Single Rack 56 nodes
Network | GFLOPS (Linpack) |
---|---|
IB 100Gbps | 1.34976e+05 |
ROCE 50Gbps | 1.33943e+05 |
NB. that the RoCE number at 50Gbps is within 99% of the IB number.
The first step in the analysis was to make sure we could more easily toggle between the types of interconnect. Previously with tests we had used openmpi3 and the pmi layer within Slurm. For this SUT we decided to use the UCX transport. This provides a much easier way to select the interconnect, however we did find out an interesting side-effect when using a system with this transport, as without a specific setting to configure the mlx5_[0,1] interface, the run-time assumes the system to be a dual-rail configuration with a perverse unintended consequence.
Evidence of the behaviour was determined by observing node metrics and in particular system CPU combined with metrics from the Ethernet switch. The attached screenshot shows this behaviour and was a compelling diagnostic tool as multiple engineers were involved in the configuration and set-up.
Here we observe a system CPU pattern, not observed in previous experiments where system CPU is flat and near zero and user CPU flat at 100%. On a different dashboard we were also monitoring Ethernet traffic through the switch as well as packets through the different mlx devices. This quickly resolved the issue of unintended dual-rail behaviour.
Once we had resolved the single rack performance we moved on to multiple rack measurements, where armed with the appropriate dashboards we can begin to monitor the effects due to bi-sectional bandwidth.

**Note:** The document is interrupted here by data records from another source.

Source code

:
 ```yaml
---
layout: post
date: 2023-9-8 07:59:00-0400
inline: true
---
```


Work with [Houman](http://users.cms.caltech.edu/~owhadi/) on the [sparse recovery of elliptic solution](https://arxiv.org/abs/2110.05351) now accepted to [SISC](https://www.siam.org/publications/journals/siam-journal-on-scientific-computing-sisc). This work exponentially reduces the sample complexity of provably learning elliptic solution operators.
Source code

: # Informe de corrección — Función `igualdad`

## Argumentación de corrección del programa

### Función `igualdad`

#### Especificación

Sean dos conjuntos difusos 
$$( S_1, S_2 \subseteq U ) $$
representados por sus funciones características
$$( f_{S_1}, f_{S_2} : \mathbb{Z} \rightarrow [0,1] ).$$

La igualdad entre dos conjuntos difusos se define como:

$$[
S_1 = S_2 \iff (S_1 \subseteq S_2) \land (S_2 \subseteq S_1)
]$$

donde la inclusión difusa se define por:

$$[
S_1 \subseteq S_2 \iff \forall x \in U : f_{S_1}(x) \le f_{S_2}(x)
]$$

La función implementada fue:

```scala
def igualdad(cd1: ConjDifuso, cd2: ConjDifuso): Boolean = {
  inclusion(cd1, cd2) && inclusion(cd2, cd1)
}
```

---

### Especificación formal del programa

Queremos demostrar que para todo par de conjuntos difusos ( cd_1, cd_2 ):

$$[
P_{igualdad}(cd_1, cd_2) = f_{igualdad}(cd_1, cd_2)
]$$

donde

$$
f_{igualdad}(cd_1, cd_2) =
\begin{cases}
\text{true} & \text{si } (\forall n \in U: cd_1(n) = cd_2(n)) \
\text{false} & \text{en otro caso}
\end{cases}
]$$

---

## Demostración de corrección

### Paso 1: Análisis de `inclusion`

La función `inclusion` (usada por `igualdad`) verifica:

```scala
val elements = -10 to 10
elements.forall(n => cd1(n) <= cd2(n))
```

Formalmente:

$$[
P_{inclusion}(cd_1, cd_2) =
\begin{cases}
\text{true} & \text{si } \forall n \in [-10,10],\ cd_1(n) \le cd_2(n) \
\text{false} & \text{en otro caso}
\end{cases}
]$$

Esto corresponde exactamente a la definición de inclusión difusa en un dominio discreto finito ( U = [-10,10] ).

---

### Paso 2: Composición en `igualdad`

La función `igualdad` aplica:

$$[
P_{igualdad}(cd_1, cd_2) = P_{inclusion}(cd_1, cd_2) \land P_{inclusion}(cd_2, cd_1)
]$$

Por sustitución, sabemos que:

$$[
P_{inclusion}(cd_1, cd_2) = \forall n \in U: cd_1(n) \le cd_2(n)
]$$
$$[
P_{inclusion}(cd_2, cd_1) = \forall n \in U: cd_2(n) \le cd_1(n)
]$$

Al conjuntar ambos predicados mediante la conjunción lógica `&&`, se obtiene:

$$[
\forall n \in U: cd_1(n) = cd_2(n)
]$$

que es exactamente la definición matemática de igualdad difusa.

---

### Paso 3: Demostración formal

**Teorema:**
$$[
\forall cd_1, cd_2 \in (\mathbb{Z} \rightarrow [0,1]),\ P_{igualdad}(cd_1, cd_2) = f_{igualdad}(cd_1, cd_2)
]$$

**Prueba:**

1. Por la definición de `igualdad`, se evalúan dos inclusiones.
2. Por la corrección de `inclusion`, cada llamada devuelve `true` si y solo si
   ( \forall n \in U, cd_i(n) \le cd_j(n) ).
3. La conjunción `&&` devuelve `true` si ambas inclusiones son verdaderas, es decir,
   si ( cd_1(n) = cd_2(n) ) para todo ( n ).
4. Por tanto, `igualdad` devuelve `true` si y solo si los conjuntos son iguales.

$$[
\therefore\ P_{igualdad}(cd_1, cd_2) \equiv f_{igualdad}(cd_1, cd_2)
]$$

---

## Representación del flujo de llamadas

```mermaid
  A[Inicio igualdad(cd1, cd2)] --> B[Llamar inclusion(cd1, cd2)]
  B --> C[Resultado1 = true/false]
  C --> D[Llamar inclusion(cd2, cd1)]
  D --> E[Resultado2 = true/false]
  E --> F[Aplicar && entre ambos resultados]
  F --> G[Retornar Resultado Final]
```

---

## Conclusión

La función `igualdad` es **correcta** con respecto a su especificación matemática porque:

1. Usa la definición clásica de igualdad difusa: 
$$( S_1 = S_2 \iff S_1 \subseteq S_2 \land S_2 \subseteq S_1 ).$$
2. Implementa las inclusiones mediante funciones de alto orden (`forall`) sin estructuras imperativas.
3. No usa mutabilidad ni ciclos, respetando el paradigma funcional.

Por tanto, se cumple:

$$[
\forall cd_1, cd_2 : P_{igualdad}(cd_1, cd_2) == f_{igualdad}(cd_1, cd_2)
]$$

The results are shown in the graph below. Between 1 and 2 Racks the performance is within 99% of the IB performance irrespective even taking into account the reduced bisectional bandwidth.
We are building up a body of evidence in terms of RoCE vs IB performance and will be adding further information as more application performance is gained. These data are being documented at the following github and will be detailed in subsequent blogs. Further work will also look at I/O performance.
Of course, many stalwarts of HPC interconnects will remain in the IB camp (and for good reason) but we still see many organisations moving from IB to Ethernet in the middle of the HPC pyramid. We also expect the number of options in the market to increase in the next two years.
Acknowledgements
We would like to take this opportunity to thank members of the University of Cambridge, University Information Services for help and support in this article.